A bonus is never a bad thing, and can be a sight for sore eyes in a paycheck. Working hard to help your company achieve its annual goals should be rewarded in a fair and proportional way.
However, bonuses are taxed differently than your regular income by the IRS.
They also count towards an income in a given tax year, so much like regular income they’re subject to income tax.
In the eyes of the IRS, a bonus is called a “supplemental wage” and as such carries a flat rate federal withholding of 22%.
How Is “Supplemental Wage” Defined?
Bonuses, according to the IRS, fall into a bracket of income called “supplemental wages.”
These are defined as being money paid to an employee in addition to their regular wages.
There are a number of categories the IRS defines as being supplemental wages, these include but are not limited to things like:
- Signing Bonuses
- Severance Pay
- Back Payments
- Payments For Moving Expenses
- Backdated Pay Increases
What Is Tax Withholding?
An employer is legally obligated to hold back a portion of your wages so that they can prepay your taxes.
The same function applies to taking money out of a bonus payment.
The process of taking money from a bonus check and sending it to the IRS on your behalf is known as tax withholding.
Employers typically use either the percentage method or the aggregate method when they calculate your liable tax withholding.
The Aggregate Method Explained
In certain circumstances, an employer may pay you a bonus alongside your regular wage.
If this is the case, they would need to use the aggregate method to work out your initial tax withholding on the bonus.
This is often a nightmare for your employer. They would need to figure out the tax withholding and potentially extra money withheld in the bonus check.
Using this method, your tax withholding on the bonus is calculated using your regular income tax rate. In addition, your tax bracket determines your withholding rate.
This means that, most of the time, initial tax withholding is higher when taxes plus wages are calculated together.
The Percentage Method Explained
Also known as the flat rate method, the percentage method is by far the easiest way to calculate taxes on bonuses.
Unlike the aggregate method, it usually also translates to more money in the pocket of the employee.
Using this method, employers must first discern a bonus as being separate from your regular pay.
As the bonus is defined as being separate, it falls under the supplemental wages category and is therefor taxed at the withholding rate of 22%.
This 22% rate is applied to all money falling into the supplemental wage’s category up to $1 million in a tax year.
Anything in excess of $1 million is taxed at a 37% rate.
However, alongside this 22% (or 37% depending on total amount) federal tax, you are also liable to pay FICA (Social Security tax), Medicare tax, and state income tax (although the last one is subject to the state you live in).
The combined FICA and Medicare tax rate sits at 7.6%.
When discussed as individual taxes, Social Security is taxed at 6.2%. Employees pay Social Security taxes on the first $142,800 earned.
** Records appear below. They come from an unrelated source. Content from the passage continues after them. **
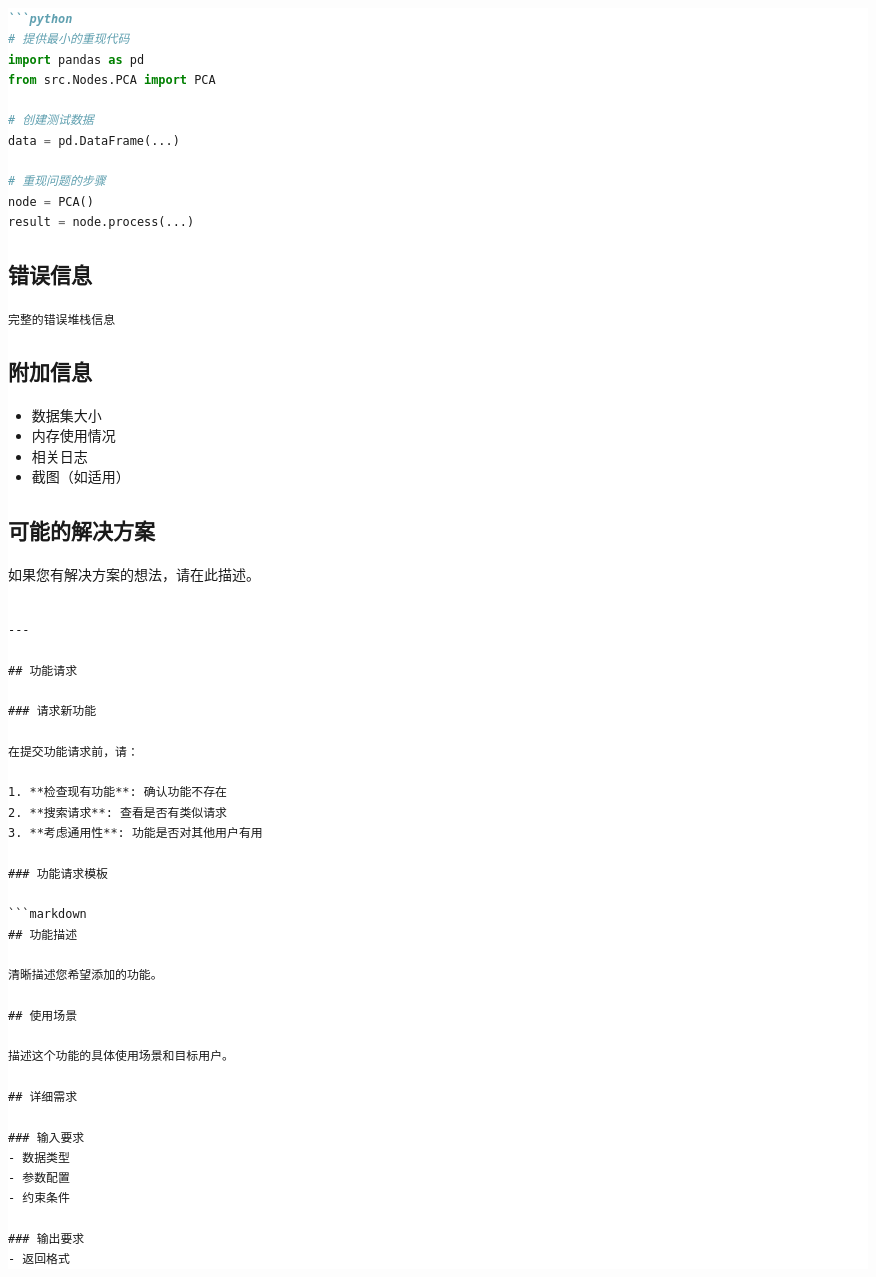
 ```markdown
```python
# 提供最小的重现代码
import pandas as pd
from src.Nodes.PCA import PCA

# 创建测试数据
data = pd.DataFrame(...)

# 重现问题的步骤
node = PCA()
result = node.process(...)
```

## 错误信息

```
完整的错误堆栈信息
```

## 附加信息

- 数据集大小
- 内存使用情况
- 相关日志
- 截图（如适用）

## 可能的解决方案

如果您有解决方案的想法，请在此描述。
```

---

## 功能请求

### 请求新功能

在提交功能请求前，请：

1. **检查现有功能**: 确认功能不存在
2. **搜索请求**: 查看是否有类似请求
3. **考虑通用性**: 功能是否对其他用户有用

### 功能请求模板

```markdown
## 功能描述

清晰描述您希望添加的功能。

## 使用场景

描述这个功能的具体使用场景和目标用户。

## 详细需求

### 输入要求
- 数据类型
- 参数配置
- 约束条件

### 输出要求
- 返回格式
```
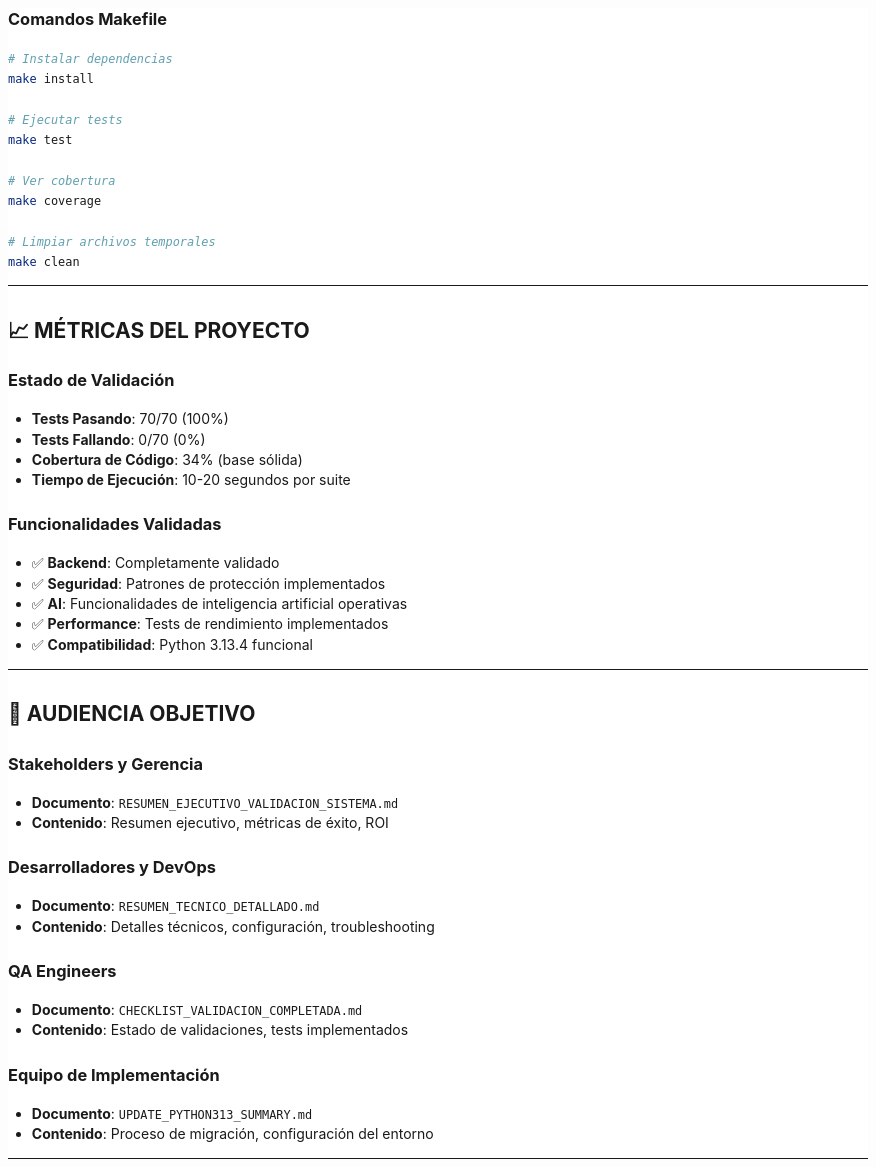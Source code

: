 ### **Comandos Makefile**
```bash
# Instalar dependencias
make install

# Ejecutar tests
make test

# Ver cobertura
make coverage

# Limpiar archivos temporales
make clean
```

---

## 📈 MÉTRICAS DEL PROYECTO

### **Estado de Validación**
- **Tests Pasando**: 70/70 (100%)
- **Tests Fallando**: 0/70 (0%)
- **Cobertura de Código**: 34% (base sólida)
- **Tiempo de Ejecución**: 10-20 segundos por suite

### **Funcionalidades Validadas**
- ✅ **Backend**: Completamente validado
- ✅ **Seguridad**: Patrones de protección implementados
- ✅ **AI**: Funcionalidades de inteligencia artificial operativas
- ✅ **Performance**: Tests de rendimiento implementados
- ✅ **Compatibilidad**: Python 3.13.4 funcional

---

## 🎯 AUDIENCIA OBJETIVO

### **Stakeholders y Gerencia**
- **Documento**: `RESUMEN_EJECUTIVO_VALIDACION_SISTEMA.md`
- **Contenido**: Resumen ejecutivo, métricas de éxito, ROI

### **Desarrolladores y DevOps**
- **Documento**: `RESUMEN_TECNICO_DETALLADO.md`
- **Contenido**: Detalles técnicos, configuración, troubleshooting

### **QA Engineers**
- **Documento**: `CHECKLIST_VALIDACION_COMPLETADA.md`
- **Contenido**: Estado de validaciones, tests implementados

### **Equipo de Implementación**
- **Documento**: `UPDATE_PYTHON313_SUMMARY.md`
- **Contenido**: Proceso de migración, configuración del entorno

---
This is what’s called the Social Security wage base limit. It’s worth noting that this limit has increased year-on-year
There is no wage base on Medicare, with the current rate being 1.45%. There is no limit on Medicare taxes, and employees will pay an extra 0.9% if your earnings exceed $200,000 in a tax year.
Are There Exceptions To These Rules?
The short answer is, tentatively, yes there are exceptions to the rules. That being said, the IRS will expect a cut of any and all bonuses you are paid.
This applies to bonuses paid in the form of cash, gift cards, vacations or other benefits.
If your bonus can count as an employee achievement award, you might be able to avoid federal income taxes. There are conditions to this, these are:
- The award cannot be cash or a cash equivalent (gift cards for example)
- The award is personal property
- Its total value isn’t in excess of $1,600
Is There Any Way To Lower Tax Withholding On Your Bonus?
It’s worth considering asking your employer if they will pay your bonus in addition to your regular paycheck.
If so, you can check to see if your employer can calculate tax withholding at the 22% set out by the IRS for supplemental income.
The method your employer uses to work out your federal tax withholding on a bonus has a huge impact on your pay check.
Even so, you won’t be able to calculate how much you actually owe in taxes to the IRS until it’s time to file your tax return the next tax year.
If you have overpaid your tax withholding, you are entitled to a tax refund.
The opposite is also true, and if too little was withheld over the year, you could owe the IRS it’s cut.
By reviewing your W-4 withholding, you might be able to manage and reduce the risk of owing money to the IRS.
It’s advisable to consult a tax professional, especially if you’re in a position where you are due to receive a large bonus, or you expect your financial situation to to change.